Surprising Twist Leads To Wimbledon Finals

Jul 8, 2012
Originally published on July 8, 2012 2:59 pm



The men's Wimbledon final has just ended, and Swiss star Roger Federer has now tied Pete Sampras' all-time record of seven Wimbledon victories in the modern era. It was a dramatic win for Federer, but also a dramatic loss for Britain's Andy Murray, who had a whole country watching today. He was the first British man to even reach the Wimbledon finals in 74 years. Like millions of people all over Britain, NPR's Philip Reeves tuned in. And, Phil, are you still breathless after that match?

PHILIP REEVES, BYLINE: Oh, yes, I am. And, as you say, I think everyone, both in Britain and particularly in Scotland - remembering that Murray's a Scot - has been through a roller coaster of emotions in the last couple of hours. Because Murray didn't play badly, this was an incredible performance in the end by Federer.

GREENE: It really was. And, of course, I mean, a big day for British tennis fans who really had their hopes pinned on Murray. But this is a pretty big win, and big day for Federer.

REEVES: Yes, it is. His 17th grand slam title, whereas Murray's still waiting for his first. And, as you say, he now ties Pete Sampras and he's done that at the age of 30. He is, and has long been, seen as a contender for the claim to being the best player the game has ever seen, and he's reinforced that claim in the last couple of hours.

But I must say, you know, the scenes at Wimbledon were remarkable when Murray lost. They called his name and said, you know, the runner-up Andy Murray, and there was this enormous cheer that went around the ground. He got a bigger cheer, it has to be said - although the crowd was sporting - he got a bigger cheer than Federer did. And then followed very tearful scenes as Murray struggled to be interviewed in front of the crowd and to thank his supporters and to thank the huge crowd, both at Wimbledon and beyond, across the country. It was a very remarkable moment, really, in tennis history, I think.

GREENE: And I guess, you know, British sports fans, their known for keeping expectations low, being pessimistic sometimes.

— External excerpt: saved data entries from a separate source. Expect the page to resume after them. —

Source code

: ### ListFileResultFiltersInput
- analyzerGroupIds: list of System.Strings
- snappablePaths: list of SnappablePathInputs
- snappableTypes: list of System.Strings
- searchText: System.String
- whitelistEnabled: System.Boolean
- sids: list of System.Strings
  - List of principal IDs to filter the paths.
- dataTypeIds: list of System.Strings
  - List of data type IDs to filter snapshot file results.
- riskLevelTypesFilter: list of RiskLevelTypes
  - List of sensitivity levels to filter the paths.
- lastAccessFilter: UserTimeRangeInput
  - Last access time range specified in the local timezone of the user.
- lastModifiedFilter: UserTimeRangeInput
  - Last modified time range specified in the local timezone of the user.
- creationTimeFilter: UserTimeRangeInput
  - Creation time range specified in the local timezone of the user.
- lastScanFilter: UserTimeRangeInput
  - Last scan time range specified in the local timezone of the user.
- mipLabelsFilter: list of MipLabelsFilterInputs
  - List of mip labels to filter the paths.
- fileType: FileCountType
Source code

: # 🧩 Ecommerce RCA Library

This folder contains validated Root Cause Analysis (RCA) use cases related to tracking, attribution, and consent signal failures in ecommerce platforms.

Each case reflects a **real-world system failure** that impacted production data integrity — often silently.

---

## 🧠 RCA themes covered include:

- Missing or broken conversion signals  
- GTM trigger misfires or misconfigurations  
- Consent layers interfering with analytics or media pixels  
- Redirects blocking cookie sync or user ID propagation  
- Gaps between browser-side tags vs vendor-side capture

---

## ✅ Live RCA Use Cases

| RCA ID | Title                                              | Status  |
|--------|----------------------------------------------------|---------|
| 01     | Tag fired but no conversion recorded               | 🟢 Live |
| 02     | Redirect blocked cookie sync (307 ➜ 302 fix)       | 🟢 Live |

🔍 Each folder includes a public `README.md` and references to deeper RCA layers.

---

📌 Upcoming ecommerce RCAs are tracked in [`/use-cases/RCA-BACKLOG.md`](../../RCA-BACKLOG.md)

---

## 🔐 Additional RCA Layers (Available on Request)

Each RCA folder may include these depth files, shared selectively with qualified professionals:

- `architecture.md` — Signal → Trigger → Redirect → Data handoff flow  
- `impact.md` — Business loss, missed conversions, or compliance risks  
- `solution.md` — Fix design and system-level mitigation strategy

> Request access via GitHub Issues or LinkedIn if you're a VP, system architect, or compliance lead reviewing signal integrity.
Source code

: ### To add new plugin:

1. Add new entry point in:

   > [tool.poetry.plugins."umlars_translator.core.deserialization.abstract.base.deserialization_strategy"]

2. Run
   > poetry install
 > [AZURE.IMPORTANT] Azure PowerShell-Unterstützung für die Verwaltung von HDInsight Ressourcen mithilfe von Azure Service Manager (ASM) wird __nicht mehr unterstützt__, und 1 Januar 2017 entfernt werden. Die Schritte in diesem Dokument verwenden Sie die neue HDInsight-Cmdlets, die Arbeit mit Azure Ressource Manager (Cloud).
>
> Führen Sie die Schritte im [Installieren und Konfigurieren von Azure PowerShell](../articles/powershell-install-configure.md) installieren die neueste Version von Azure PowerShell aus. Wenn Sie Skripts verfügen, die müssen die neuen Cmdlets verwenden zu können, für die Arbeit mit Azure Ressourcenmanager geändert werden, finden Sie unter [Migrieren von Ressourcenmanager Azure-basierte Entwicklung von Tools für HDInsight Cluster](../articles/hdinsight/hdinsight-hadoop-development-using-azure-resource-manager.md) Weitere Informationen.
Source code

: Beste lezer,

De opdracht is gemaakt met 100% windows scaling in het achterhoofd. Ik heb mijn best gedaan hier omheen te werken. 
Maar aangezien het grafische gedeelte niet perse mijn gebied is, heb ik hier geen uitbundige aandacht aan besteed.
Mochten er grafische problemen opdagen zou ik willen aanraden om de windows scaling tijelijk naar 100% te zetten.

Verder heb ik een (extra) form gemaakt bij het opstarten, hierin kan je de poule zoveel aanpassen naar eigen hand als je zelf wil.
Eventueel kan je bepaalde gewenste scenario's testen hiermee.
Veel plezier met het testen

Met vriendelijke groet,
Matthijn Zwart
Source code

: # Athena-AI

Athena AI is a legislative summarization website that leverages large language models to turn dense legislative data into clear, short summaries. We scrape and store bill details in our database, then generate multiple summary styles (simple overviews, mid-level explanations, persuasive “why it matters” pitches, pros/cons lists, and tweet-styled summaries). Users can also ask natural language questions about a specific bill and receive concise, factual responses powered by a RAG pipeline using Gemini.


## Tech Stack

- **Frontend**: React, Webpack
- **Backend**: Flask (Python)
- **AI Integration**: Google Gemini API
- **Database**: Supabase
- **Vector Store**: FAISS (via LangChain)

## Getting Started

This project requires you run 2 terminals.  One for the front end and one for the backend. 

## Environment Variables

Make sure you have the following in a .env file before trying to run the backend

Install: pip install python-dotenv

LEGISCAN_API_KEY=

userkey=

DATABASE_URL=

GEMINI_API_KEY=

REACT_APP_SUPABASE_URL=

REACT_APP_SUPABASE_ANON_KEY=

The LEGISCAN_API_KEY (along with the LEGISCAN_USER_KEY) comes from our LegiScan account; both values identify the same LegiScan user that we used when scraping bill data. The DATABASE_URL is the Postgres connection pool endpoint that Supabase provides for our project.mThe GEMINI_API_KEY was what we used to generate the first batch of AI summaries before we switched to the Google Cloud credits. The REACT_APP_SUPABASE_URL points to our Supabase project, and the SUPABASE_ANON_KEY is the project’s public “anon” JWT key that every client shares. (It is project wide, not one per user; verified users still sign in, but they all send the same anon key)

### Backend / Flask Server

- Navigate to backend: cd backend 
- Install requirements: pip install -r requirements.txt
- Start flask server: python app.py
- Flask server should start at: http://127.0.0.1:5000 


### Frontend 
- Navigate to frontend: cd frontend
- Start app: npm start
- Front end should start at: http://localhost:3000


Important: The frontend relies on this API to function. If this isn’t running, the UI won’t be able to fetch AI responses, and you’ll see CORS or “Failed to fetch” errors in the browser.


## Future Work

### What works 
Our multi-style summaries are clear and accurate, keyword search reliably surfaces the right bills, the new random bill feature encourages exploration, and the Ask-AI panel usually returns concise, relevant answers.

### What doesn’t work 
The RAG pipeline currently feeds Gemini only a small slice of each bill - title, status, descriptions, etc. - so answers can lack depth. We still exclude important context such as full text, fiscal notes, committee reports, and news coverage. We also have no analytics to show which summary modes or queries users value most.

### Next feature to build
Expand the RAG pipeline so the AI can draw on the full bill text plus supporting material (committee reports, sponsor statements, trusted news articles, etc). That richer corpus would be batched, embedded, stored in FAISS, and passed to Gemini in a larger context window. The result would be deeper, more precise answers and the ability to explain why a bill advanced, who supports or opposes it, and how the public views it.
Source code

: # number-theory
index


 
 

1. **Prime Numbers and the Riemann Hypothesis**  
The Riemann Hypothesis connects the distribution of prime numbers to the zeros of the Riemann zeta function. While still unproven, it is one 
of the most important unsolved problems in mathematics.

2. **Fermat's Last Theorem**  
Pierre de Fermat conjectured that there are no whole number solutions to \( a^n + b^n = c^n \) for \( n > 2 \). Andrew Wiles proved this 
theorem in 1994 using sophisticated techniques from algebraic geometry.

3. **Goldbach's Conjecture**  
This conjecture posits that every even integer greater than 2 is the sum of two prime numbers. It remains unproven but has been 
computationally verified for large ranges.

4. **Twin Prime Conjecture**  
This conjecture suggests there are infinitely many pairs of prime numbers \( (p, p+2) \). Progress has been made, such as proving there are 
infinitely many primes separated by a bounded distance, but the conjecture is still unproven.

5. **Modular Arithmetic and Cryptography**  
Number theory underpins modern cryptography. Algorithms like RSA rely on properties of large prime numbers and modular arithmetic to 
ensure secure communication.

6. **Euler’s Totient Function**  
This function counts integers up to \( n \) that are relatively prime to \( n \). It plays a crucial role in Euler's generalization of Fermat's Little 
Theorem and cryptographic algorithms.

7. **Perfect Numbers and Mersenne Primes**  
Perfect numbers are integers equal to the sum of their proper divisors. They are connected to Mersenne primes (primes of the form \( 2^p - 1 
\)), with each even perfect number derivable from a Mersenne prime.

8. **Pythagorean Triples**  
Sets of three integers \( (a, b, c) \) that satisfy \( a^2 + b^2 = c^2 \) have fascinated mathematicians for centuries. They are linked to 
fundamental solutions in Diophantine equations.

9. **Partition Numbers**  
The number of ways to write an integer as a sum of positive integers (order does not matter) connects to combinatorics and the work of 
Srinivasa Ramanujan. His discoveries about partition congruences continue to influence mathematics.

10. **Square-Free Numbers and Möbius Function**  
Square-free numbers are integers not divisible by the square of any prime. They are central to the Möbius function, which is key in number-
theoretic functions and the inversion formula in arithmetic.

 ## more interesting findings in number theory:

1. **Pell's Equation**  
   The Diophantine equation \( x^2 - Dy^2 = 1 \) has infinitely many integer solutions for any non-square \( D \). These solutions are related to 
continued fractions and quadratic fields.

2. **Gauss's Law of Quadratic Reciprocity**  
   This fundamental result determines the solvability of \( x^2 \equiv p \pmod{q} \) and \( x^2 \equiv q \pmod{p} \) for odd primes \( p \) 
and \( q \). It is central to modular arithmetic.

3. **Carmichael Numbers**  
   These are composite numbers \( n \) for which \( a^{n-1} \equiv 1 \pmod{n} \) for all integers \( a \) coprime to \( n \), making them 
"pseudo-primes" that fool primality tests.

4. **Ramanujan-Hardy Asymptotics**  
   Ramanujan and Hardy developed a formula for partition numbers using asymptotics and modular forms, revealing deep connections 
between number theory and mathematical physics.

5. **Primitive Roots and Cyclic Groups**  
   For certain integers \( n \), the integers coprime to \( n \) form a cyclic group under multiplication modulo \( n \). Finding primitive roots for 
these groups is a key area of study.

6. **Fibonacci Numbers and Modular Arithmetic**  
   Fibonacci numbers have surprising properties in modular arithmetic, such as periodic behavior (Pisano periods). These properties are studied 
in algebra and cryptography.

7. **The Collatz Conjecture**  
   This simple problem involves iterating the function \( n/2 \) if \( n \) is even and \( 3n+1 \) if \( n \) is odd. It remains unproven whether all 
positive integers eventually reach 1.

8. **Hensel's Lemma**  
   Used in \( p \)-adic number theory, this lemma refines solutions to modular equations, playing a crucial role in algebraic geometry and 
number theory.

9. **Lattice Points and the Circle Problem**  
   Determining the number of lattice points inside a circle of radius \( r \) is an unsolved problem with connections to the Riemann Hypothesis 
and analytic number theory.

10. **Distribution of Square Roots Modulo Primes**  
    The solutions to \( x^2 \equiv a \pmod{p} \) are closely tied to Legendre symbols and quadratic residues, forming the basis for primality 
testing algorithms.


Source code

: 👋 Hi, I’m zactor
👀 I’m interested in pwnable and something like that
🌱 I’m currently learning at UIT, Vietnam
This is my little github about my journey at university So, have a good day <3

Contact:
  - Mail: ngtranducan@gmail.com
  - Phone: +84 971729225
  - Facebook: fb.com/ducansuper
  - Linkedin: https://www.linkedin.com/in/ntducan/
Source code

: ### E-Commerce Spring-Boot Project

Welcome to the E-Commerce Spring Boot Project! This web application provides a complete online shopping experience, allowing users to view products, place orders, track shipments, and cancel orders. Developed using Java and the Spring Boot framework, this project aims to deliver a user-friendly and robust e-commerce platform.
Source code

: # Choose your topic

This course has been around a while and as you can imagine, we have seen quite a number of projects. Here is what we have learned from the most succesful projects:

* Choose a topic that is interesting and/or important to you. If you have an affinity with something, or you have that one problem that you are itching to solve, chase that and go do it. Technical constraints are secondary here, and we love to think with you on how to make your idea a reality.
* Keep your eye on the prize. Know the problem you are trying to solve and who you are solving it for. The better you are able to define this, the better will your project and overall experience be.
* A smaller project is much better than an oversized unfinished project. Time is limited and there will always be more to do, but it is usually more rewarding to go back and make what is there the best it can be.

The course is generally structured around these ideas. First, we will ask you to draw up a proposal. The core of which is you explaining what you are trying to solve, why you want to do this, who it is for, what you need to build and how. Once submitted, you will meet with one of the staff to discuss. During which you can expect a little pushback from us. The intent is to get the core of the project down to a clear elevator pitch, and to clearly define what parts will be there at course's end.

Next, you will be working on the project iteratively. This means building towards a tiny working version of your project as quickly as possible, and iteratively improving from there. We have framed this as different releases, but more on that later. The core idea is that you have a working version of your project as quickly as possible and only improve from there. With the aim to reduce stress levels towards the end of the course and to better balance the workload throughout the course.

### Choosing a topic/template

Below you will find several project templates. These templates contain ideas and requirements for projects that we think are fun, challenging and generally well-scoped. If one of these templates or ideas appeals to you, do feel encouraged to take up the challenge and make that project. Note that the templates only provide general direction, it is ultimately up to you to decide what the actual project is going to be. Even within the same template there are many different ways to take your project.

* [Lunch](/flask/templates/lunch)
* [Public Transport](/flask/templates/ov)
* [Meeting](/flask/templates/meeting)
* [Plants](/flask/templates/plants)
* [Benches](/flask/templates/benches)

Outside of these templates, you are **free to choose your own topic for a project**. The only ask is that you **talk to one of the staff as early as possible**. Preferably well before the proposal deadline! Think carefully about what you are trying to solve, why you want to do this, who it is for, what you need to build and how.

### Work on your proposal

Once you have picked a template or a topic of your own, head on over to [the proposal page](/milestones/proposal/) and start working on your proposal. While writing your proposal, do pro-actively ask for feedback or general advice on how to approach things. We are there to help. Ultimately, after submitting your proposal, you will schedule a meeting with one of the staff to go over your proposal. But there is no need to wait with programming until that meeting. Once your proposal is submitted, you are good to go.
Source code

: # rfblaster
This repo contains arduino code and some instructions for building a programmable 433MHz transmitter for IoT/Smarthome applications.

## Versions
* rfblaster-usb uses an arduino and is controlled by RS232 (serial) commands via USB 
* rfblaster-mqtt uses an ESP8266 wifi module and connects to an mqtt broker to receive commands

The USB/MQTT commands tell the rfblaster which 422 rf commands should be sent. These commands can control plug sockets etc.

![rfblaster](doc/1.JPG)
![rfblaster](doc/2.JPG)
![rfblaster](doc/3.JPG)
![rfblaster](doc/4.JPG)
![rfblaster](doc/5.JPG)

I mean, how big a letdown was this? What kind of atmosphere do you feel in the country right now?

REEVES: Well, as I say, they were very - they responded very warmly and positively to Murray, and it was great recognition, really, of the huge effort that he put in, in this incredibly tough game against this remarkable player. But in Britain, there is this feeling that its sport stars just don't quite meet the scratch. They've been waiting for so long to get into a final. Haven't been in a final since 1938. They haven't won a Wimbledon singles - I mean, there have been a men's single final, I mean. They haven't won a men's single final since Edward the VIII advocated.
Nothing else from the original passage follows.